3rd Secretary-General of the Arab League
- In office 1 June 1972 – March 1979
- Preceded by: Abdul Khalek Hassouna
- Succeeded by: Chedli Klibi

Minister of Foreign Affairs
- In office 25 March 1964 – 17 January 1972
- President: Gamal Abdel Nasser Anwar Sadat
- Prime Minister: Ali Sabri Zakaria Mohieddin Mohamed Sedki Sulayman Gamal Abdel Nasser Mahmoud Fawzi
- Preceded by: Mahmoud Fawzi
- Succeeded by: Mohammed Murad Ghaleb

Minister of Communications
- In office 17 January 1972 – 16 April 1975
- President: Anwar Sadat
- Prime Minister: Aziz Sedky Anwar Sadat Abdel Aziz Mohamed Hegazy
- Preceded by: Suleiman Abdel Hay
- Succeeded by: Mohamed Kamal El-Din Hassanein

Minister of Transportation
- In office 25 April 1974 – 16 April 1975
- President: Anwar Sadat
- Prime Minister: Anwar Sadat Abdel Aziz Mohamed Hegazy
- Preceded by: El-Husseini Abdel Latif [ar]
- Succeeded by: Gamal El-Din Sedky

Personal details
- Born: January 8, 1917 Qalyubia, Egypt
- Died: January 25, 1992 (aged 75) Cairo, Egypt

= Mahmoud Riad =

Egyptian diplomat and 3rd Secretary-General of the Arab League (1917–1992)

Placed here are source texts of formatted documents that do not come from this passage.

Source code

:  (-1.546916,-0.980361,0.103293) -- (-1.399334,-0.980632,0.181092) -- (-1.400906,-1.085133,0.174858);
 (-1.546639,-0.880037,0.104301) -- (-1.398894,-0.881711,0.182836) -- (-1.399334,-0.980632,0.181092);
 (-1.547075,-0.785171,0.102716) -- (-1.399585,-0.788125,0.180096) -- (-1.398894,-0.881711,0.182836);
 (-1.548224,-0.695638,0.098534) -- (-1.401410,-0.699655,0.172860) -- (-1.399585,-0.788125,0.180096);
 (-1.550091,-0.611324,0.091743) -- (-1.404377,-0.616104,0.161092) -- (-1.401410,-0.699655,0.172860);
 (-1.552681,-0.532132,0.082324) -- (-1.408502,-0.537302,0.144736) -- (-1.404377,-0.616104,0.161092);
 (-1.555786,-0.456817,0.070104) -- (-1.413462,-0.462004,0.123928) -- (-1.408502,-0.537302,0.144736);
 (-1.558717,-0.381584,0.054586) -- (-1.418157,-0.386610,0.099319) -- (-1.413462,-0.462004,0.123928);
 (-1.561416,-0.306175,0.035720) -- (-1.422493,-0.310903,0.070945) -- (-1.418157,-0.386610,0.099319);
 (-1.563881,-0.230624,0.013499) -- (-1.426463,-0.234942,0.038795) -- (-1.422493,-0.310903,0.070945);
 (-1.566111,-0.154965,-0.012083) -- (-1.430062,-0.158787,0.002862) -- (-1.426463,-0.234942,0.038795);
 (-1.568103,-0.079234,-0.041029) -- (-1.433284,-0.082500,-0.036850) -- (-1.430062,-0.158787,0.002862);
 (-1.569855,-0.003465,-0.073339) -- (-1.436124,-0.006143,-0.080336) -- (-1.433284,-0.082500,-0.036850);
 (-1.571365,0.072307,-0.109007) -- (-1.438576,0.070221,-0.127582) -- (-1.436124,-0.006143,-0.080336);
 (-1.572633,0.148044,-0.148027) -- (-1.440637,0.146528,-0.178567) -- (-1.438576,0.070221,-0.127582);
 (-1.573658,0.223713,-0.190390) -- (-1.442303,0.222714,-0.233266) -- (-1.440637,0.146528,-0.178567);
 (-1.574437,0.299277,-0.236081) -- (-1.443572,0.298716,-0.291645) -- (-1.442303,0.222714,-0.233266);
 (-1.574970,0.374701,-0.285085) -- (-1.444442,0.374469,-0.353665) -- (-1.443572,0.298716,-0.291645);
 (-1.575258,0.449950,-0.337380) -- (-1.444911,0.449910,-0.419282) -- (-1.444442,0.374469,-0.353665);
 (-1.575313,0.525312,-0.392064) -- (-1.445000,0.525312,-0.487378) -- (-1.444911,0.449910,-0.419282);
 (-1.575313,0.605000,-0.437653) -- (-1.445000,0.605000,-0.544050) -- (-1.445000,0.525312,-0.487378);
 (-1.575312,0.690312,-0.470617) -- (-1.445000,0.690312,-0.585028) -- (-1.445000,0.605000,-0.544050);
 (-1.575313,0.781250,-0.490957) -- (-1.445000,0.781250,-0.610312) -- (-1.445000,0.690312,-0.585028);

Mahmoud Riad (محمود رياض; January 8, 1917 – January 25, 1992) was an Egyptian diplomat. He was Egyptian ambassador to United Nations from 1962 to 1964, Egyptian Minister of Foreign Affairs from 1964 to 1972, and Secretary-General of the League of Arab States from 1972 to 1979.

An army officer turned diplomat, Riad was considered an expert on Arab affairs. After fighting in the 1948 Arab–Israeli War, he was a member of the Egyptian delegation that signed the 1949 armistice with Israel.

Following nine years of service in the army, Riad joined the Ministry of Foreign Affairs in 1952 and quickly climbed through the diplomatic ranks. He became Ambassador to Syria in 1955 and Permanent Representative to the United Nations in 1962. He served as Minister of Foreign Affairs from 1964 to 1972. In 1967, Riad worked with his colleague and friend, Ambassador Charles W. Yost, in an effort to find a solution before the outbreak of war.

He was elected Secretary General of the League of Arab States in 1972, succeeding Abdul Khalek Hassouna, also an Egyptian.

Riad relinquished the League of Arab States post in 1979 at the height of a crisis caused by Egypt's signing a peace treaty with Israel. Most Arab countries broke relations with Egypt over the treaty, and league headquarters were moved from Cairo to Tunisia. The headquarters returned to Egypt in 1990 after treaty opponents reconciled with Cairo and resumed diplomatic ties.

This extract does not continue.